Bridget signs off from Hot Time

SOCCER: JUL 21 NWSL - NC Courage at Chicago Red Stars Photo by Robin Alam/Icon Sportswire via Getty Images

I’ve talked about this before, but the first thing I ever wrote for Hot Time In Old Town way back in 2014 was a guest column on who the team captain should be. This was when Logan Pause’s future with the club was very much in doubt, and it wasn’t immediately obvious who would— or could— replace him as the squad’s locker room leader and moral compass.

There was one central question in that column: why anyone should care who the captain of the Chicago Fire Soccer Club was. In what otherwise should’ve been a straightforward preseason predictions article, I wanted to argue for why the armband, and who wears it, mattered.

Hot Time is a machine that mostly runs itself. There’s a lot of little things that have to happen behind the scenes to make it all work, but for the most part what we do here is straightforward. We tell the story of Chicago Soccer. We tell the stories people care about, but more to the point, we pick out stories that some might not care about and argue for why they should. The work that goes into Hot Time isn’t always easy, but it’s fairly simple.

But I do think it matters who wears the armband at Hot Time.

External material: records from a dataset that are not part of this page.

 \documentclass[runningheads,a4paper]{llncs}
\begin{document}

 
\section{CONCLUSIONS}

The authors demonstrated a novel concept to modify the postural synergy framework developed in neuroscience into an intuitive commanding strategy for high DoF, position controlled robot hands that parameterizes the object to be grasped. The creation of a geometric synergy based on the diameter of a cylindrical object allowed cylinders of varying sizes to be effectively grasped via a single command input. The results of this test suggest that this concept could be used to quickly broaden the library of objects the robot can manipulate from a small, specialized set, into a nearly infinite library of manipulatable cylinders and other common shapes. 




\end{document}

My editor for most of my time here was Sean Spence, who gave me a chance when a lot of folks in similar positions wouldn’t give me a second look. Other people may have coaxed Hot Time into existence, but it owes much of its current shape to Sean. He set the tone for game recaps. He established the norm that we do not shy away from politics or difficult topics, and that we absolutely do not Stick To Sports.

I owe a lot of my career to him. I owe him for teaching me how to survive the grind of covering the same team week in, week out. I owe him for teaching me how to navigate an adversarial relationship with the people you’re supposed to cover in the name of sticking to your principles. I owe him for showing me how to stay centered even when a mob is calling for my head.

But mostly, I owe him for giving me the opportunity to write about Chicago Soccer for almost six years. A lot of what I tried to do here at Hot Time was to preserve the spirit of Sean’s work and Sean’s legacy. I’ll leave it to others to decide how successful I was at that— I can only speak to my intentions, for all that it matters.

There’s another lesson I learned from Sean: knowing when it’s time to go.

And so: I’m leaving. My last day at Hot Time In Old Town is New Years’ Eve, but the holidays are coming up soon, so I’m writing my sign-off a little early.

I’m leaving at a time when Chicago’s two professional teams are heading into a time of big changes. The Fire have a new owner, a new stadium, and a new visual identity. They also, at press time, don’t have a head coach or enough of a roster to name a full gameday 18. All the core members of the 2017 squad that made the playoffs and challenged for the Supporters’ Shield— Basti, Niko, Accam, Dax, Polster, Vincent— are long gone. The club is starting over nearly at Square One, and their margin of error is razor thin. Most of the fanbase doesn’t trust them to get it right— and if you’ve followed this team over the past decade, you couldn’t really blame them.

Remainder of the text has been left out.